## Exercise brief
If a record contains a picture, leave the picture out and transcribe everything else exactly.

## Dataset records
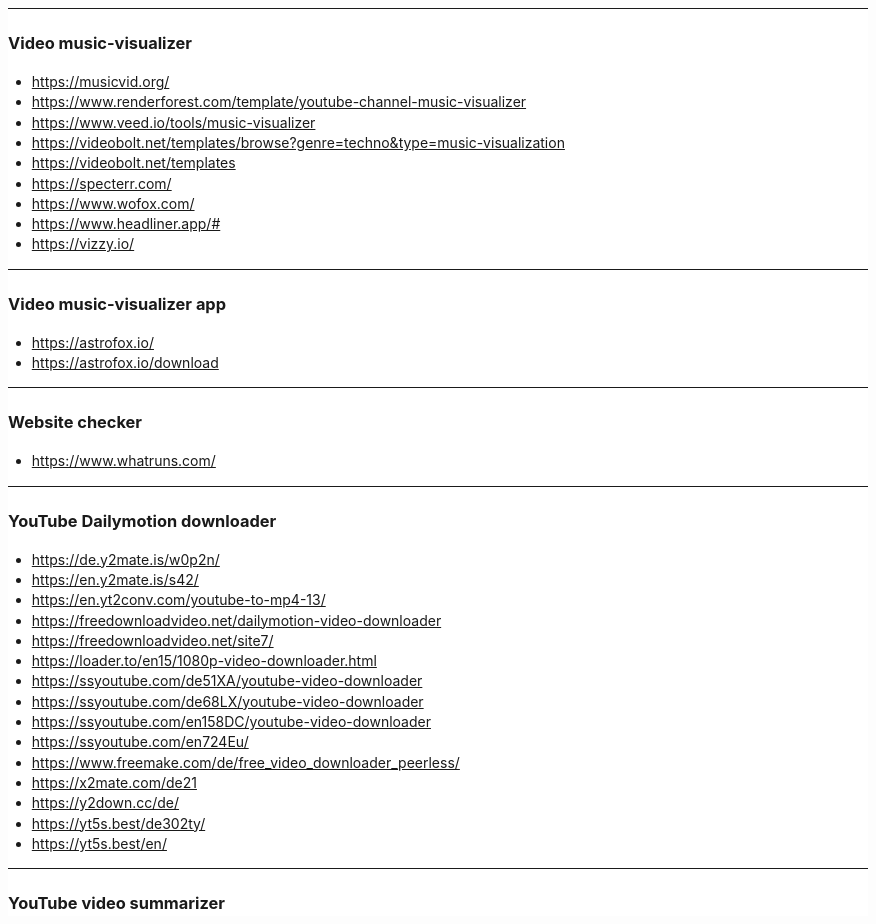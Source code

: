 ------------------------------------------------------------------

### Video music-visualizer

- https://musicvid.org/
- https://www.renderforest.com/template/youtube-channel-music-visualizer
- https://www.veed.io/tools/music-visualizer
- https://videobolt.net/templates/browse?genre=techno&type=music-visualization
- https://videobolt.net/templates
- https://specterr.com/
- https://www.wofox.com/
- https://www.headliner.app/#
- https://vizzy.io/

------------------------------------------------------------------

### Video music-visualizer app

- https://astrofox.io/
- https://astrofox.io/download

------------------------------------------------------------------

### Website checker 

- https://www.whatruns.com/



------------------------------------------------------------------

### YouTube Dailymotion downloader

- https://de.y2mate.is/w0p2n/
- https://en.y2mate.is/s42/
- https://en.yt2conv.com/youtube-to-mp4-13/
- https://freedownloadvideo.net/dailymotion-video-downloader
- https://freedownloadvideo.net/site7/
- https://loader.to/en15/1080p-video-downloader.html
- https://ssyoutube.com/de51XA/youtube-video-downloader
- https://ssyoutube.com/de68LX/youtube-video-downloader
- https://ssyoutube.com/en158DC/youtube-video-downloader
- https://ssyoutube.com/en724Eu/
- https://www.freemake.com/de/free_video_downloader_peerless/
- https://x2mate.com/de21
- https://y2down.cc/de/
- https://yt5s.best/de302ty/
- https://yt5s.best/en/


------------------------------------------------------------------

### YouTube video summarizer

## Solution below
Source code

: ------------------------------------------------------------------

### Video music-visualizer

- https://musicvid.org/
- https://www.renderforest.com/template/youtube-channel-music-visualizer
- https://www.veed.io/tools/music-visualizer
- https://videobolt.net/templates/browse?genre=techno&type=music-visualization
- https://videobolt.net/templates
- https://specterr.com/
- https://www.wofox.com/
- https://www.headliner.app/#
- https://vizzy.io/

------------------------------------------------------------------

### Video music-visualizer app

- https://astrofox.io/
- https://astrofox.io/download

------------------------------------------------------------------

### Website checker 

- https://www.whatruns.com/



------------------------------------------------------------------

### YouTube Dailymotion downloader

- https://de.y2mate.is/w0p2n/
- https://en.y2mate.is/s42/
- https://en.yt2conv.com/youtube-to-mp4-13/
- https://freedownloadvideo.net/dailymotion-video-downloader
- https://freedownloadvideo.net/site7/
- https://loader.to/en15/1080p-video-downloader.html
- https://ssyoutube.com/de51XA/youtube-video-downloader
- https://ssyoutube.com/de68LX/youtube-video-downloader
- https://ssyoutube.com/en158DC/youtube-video-downloader
- https://ssyoutube.com/en724Eu/
- https://www.freemake.com/de/free_video_downloader_peerless/
- https://x2mate.com/de21
- https://y2down.cc/de/
- https://yt5s.best/de302ty/
- https://yt5s.best/en/


------------------------------------------------------------------

### YouTube video summarizer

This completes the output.